As Myxococcus grows on a solidified medium like nutrient agar, it
elaborates a swarm whose cells are constantly moving. The movements are well organized
and the cells never seem to jam up even though collisions are frequent. They move constantly
in order that all cells have access to oxygen from the atmosphere above and to carbon,
nitrogen, and phosphate nutrients from the agar medium below. The long, rod-shaped
cells power movement only in the direction of their long axis. Cells move this way for
hydrodynamic reasons and because their motility engines are located at the cell poles.
For S-motility there are type IV pili at the front to pull cells forward. For A-motility there are
slime secretion engines at the back to push cells forward. Forward movement is
punctuated with reversal and equal movement in the opposite direction. An oscillator,
known as the "pacemaker", causes each cell to reverse direction every 8 – 9 min (Kaiser
& Warrick, 2011)
. The periodic reversals are essential for M. xanthus to swarm; if
reversals are blocked, a swarm cannot expand (Wu et al., 2009). Cell flexibility
(Wolgemuth, 2005, Bui et al., 2009) and frequent reversals prevent collisions between
cells from becoming traffic jams. Swarm cells appear to move at random without
attenuating the movement of their neighbors. The product is a circular swarm (see photo)
that expands at a constant rate, unlike a colony that expands at an ever decreasing rate as
cells compete for nutrient and oxygen. Even when swarming at rather high density, an 0.5
mm wide ring of cells at the swarm edge are growing as fast as cells can grow in aerated
liquid culture. The organized behavior of an M. xanthus swarm in its steady state supports
rapid growth.


Swarming


Swarms build 2 sorts of well-organized, multicellular structures at the growing
and expanding edge of the swarm: rafts and mounds. Both structures are identified in the
figure. Rafts are dense, single-layered, rectangular assemblies of hundreds of cells that
have their long axes in parallel with each other. Although raft cells are packed together,
individual cells are able to slide smoothly along side their neighbors, and to reverse their
gliding direction independently of each other. Mounds are round, multi-layered
assemblies of thousands of cells. The layers are nested one on top of another. Due to their
layering, mound cells move in 2 different ways. They can move rapidly from one layer to
the next, either up or down. Alternatively, mound cells can move more slowly to a new
position within the same layer. Mounds are observed to be built from the bottom up, and
for that reason cells in the top layer will have been mound residents longer than any other
cells (Kaiser & Warrick, in preparation).
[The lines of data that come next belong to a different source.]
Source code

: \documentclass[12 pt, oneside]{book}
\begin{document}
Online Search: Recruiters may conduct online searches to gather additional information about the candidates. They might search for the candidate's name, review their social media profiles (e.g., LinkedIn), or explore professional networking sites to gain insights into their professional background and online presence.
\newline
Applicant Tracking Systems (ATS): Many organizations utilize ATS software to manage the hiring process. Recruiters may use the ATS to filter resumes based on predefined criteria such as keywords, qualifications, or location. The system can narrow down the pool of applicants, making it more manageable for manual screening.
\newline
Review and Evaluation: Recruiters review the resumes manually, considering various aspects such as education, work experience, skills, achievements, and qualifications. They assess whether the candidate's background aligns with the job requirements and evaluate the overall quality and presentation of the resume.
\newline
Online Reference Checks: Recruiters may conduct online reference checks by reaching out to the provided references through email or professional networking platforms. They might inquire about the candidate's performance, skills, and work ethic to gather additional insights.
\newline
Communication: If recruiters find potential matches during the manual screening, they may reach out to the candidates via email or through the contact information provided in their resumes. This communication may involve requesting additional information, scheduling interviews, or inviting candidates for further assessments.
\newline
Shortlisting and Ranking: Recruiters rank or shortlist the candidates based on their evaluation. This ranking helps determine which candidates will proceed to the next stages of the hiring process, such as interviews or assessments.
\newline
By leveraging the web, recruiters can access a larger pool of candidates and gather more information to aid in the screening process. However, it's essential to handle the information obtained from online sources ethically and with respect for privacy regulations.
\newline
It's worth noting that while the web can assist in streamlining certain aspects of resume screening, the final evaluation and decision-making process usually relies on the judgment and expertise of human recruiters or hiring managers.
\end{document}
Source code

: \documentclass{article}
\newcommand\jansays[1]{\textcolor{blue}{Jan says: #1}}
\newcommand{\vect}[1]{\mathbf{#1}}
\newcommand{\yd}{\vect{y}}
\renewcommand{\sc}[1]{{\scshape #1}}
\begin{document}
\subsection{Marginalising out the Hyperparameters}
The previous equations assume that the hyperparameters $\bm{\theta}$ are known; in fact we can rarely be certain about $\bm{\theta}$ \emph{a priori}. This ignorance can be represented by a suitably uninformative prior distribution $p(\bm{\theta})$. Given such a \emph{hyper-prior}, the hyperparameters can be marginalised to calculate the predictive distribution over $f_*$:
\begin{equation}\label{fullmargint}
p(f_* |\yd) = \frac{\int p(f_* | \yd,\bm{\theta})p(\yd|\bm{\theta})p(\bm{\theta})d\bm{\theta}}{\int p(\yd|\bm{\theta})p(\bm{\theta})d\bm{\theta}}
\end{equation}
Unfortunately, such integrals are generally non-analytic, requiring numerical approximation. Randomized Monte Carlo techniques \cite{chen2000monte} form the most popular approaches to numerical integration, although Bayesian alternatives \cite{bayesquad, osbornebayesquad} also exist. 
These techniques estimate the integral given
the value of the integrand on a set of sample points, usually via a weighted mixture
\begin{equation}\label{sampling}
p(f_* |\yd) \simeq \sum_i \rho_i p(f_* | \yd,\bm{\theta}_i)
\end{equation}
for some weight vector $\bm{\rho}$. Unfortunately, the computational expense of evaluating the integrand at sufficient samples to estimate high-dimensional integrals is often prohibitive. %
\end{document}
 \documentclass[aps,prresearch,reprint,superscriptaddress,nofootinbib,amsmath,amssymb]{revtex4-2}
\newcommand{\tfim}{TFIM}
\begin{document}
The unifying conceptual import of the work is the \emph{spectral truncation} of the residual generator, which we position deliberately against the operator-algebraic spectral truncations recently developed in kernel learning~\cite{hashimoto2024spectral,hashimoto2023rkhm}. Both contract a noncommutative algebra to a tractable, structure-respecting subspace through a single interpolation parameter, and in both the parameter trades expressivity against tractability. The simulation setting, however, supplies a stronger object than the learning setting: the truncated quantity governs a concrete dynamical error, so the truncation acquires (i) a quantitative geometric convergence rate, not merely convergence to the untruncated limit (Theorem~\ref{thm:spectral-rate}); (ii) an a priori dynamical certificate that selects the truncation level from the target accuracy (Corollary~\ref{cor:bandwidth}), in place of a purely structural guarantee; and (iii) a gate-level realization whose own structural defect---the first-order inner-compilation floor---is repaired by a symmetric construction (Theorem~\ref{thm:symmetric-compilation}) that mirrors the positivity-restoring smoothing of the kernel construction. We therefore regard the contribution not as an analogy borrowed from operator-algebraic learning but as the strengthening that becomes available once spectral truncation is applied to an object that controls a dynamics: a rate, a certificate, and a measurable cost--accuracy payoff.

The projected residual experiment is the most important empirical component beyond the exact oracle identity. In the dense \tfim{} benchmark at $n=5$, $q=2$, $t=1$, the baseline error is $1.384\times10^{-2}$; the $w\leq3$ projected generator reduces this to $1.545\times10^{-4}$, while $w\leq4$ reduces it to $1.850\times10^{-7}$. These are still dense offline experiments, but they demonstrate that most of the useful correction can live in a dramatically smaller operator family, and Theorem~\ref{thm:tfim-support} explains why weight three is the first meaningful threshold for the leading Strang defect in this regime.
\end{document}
Each cell has its own pacemaker, an oscillator that causes it to reverse its gliding
direction regularly, every 8-9 min (Kaiser & Warrick, 2011). Recently evidence for a
signal has come to light which brings the pacemakers in a pair of cells that are signaling
to each other, to the same phase of their reversal cycle. The signaling cells become
synchronized with each other. Moreover, once synchronized, 2 pacemakers remain
synchronized. The signal was discovered when viewing time-lapse movies of a mound.
After a 1 hr delay, all cells in the top (5th) layer of a mound "exploded". All of a sudden
they increased their speed of movement 10-fold to 12.5 μm/min, then within a minute
decreased their speed back to the 1.2 μm/min speed average. The timing signal is thought
to spread by transient aligned contact between pairs of adjacent cells. Accordingly, the
hour's delay is the time required to spread the signal among all cells in the mound's top
layer.

The signal is thought to be transferred from one cell to another via multi-protein
complexes called "focal adhesions" (Mignot et al., 2005, Mignot et al., 2007). Focal
adhesions are found as a series of discrete foci running along one side of a cell from its
leading end to just forward of mid-cell. The 15 or more proteins that characterize an
adhesion seem to be suited for signaling (Kaiser & Warrick, in preparation), because
they have the capacity to bind each other in pairs (Nan et al., 2010). Moreover, they are
localized in each of the membrane-bound compartments of M. xanthus cells. Proceeding
inward, the compartments are defined by the outer membrane, the periplasm, the outer
surface of the peptidoglycan sacculus, the inner membrane, and finally the cytoplasm of
these Gram-negative bacteria. Accordingly, the signal could link oscillating methylated-
FrzCD in the pacemaker of one cell mechanically through pairs of protein 1 transiently
bound to protein 2 links to CglB (Hodgkin & Kaiser, 1979a) – one of the 15 motility proteins
found in an adhesion – on the surface of that cell. It is proposed that CglB on the surface
of the first cell would assemble with CglB on the surface of the second cell. From CglB,
the signal would link through the same series of protein 1• protein 2 pairs until it reached
FrzCD in the pacemaker of the second cell. When completed, the series of signal links
would bring the pacemakers of both cells to the same, average phase of their oscillatory
cycles. We also study the cell-to-cell signals involved in fruiting body development.